Exercise brief -> If a line in the listing below includes the string "subsection", pull it out.

** Data for the task follows **

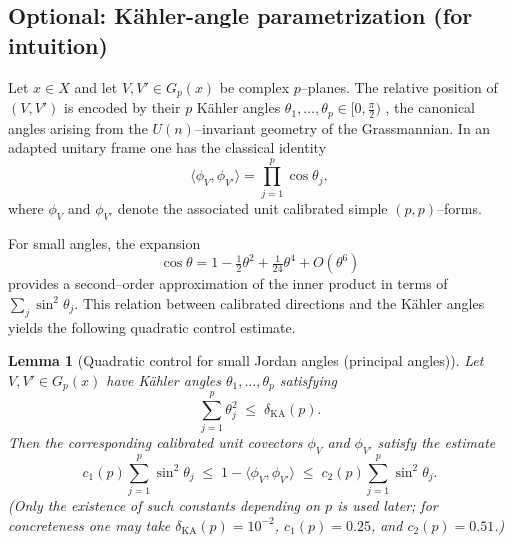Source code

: \documentclass[11pt]{article}
\newcommand{\REVMZ}[1]{\textcolor{teal}{#1}}  %
\numberwithin{equation}{section}  %
\theoremstyle{plain}
\newtheorem{lemma}[theorem]{Lemma}
\theoremstyle{definition}
\theoremstyle{remark}
\newcommand{\Gp}{G_p}
\begin{document}

\subsection*{Optional: K\"ahler-angle parametrization (for intuition)}

Let $x \in X$ and let $V,V' \in \Gp(x)$ be complex $p$--planes.
The relative position of $(V,V')$ is encoded by their $p$ K\"ahler angles
$\theta_{1},\ldots,\theta_{p} \in [0,\tfrac{\pi}{2})$ \REVMZ{\cite{GH78}}, the canonical angles
arising from the $U(n)$--invariant geometry of the Grassmannian.
In an adapted unitary frame one has the classical identity
\[
\langle \phi_{V},\phi_{V'} \rangle
= \prod_{j=1}^{p} \cos\theta_{j},
\]
where $\phi_{V}$ and $\phi_{V'}$ denote the associated unit calibrated
simple $(p,p)$--forms.

For small angles, the expansion
\[
\cos\theta
= 1 - \tfrac{1}{2}\theta^{2} + \tfrac{1}{24}\theta^{4}
+ O(\theta^{6})
\]
provides a second--order approximation of the inner product in terms of
$\sum_{j} \sin^{2}\theta_{j}$.  This relation between calibrated directions
and the K\"ahler angles yields the following quadratic control estimate.


\begin{lemma}[Quadratic control for small Jordan angles (principal angles)]
	\label{lem:kahler-angle}
	Let $V,V' \in \Gp(x)$ have K\"ahler angles
	$\theta_{1},\ldots,\theta_{p}$ satisfying
	\[
	\sum_{j=1}^{p} \theta_{j}^{2} \;\le\; \delta_{\mathrm{KA}}(p).
	\]
	Then the corresponding calibrated unit covectors $\phi_{V}$ and $\phi_{V'}$
	satisfy the estimate
	\begin{equation}\label{eq:kahler-angle-est}
		c_{1}(p)\sum_{j=1}^{p} \sin^{2}\theta_{j}
		\;\le\;
		1 - \langle \phi_{V}, \phi_{V'} \rangle
		\;\le\;
		c_{2}(p)\sum_{j=1}^{p} \sin^{2}\theta_{j}.
	\end{equation}
	(Only the existence of such constants depending on $p$ is used later; for concreteness one may take $\delta_{\mathrm{KA}}(p)=10^{-2}$, $c_{1}(p)=0.25$, and $c_{2}(p)=0.51$.)
\end{lemma}
\end{document}

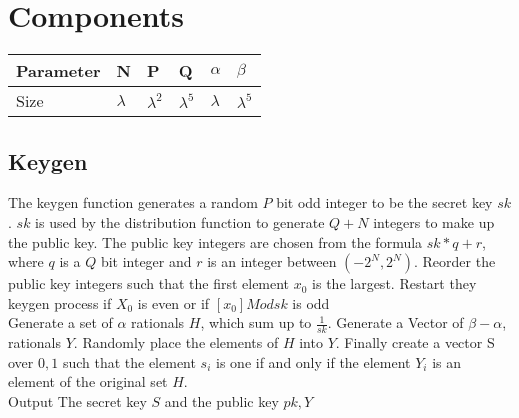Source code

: \documentclass[letterpaper,11pt]{article} %
\begin{document}
\section*{Components}
% 
% 

\begin{center}
\begin{tabular}{  l | l | l | l | l | l }
\hline
Parameter & N & P & Q & $\alpha$ & $\beta$ \\ \hline
Size &  $\lambda$ & $\lambda ^2$  & $\lambda ^5$ & $\lambda$ & $\lambda ^5$  \\ \hline
\end{tabular}
\end{center}

\subsection*{Keygen}
The keygen function generates a random $P$ bit odd integer to be the secret key $sk$. $sk$ is used by the distribution function to generate $Q + N$ integers to make up the public key. The public key integers are chosen from
the formula $sk * q + r$, where $q$ is a $Q$ bit integer and $r$ is an integer between $(-2^N, 2^N).$ Reorder the public key integers such that the first element $x_0$ is the largest. Restart they keygen process if $X_0$ is even or if $[x_0] Mod sk$ is odd  \\

Generate a set of $\alpha$ rationals $H$, which sum up to $\frac{1}{sk}$. Generate a Vector of $\beta - \alpha$, rationals $Y.$ Randomly place the elements of $H$ into $Y$. Finally create a vector S over $0,1$ such that the element $s_i$ is one if and only if the element $Y_i$ is an element of the original set $H$.\\

Output The secret key $S$ and the public key $pk,Y$\\
\end{document}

** End of Data for the task **

Solution to this problem ->
\subsection*{Optional: K\"ahler-angle parametrization (for intuition)}
\subsection*{Keygen}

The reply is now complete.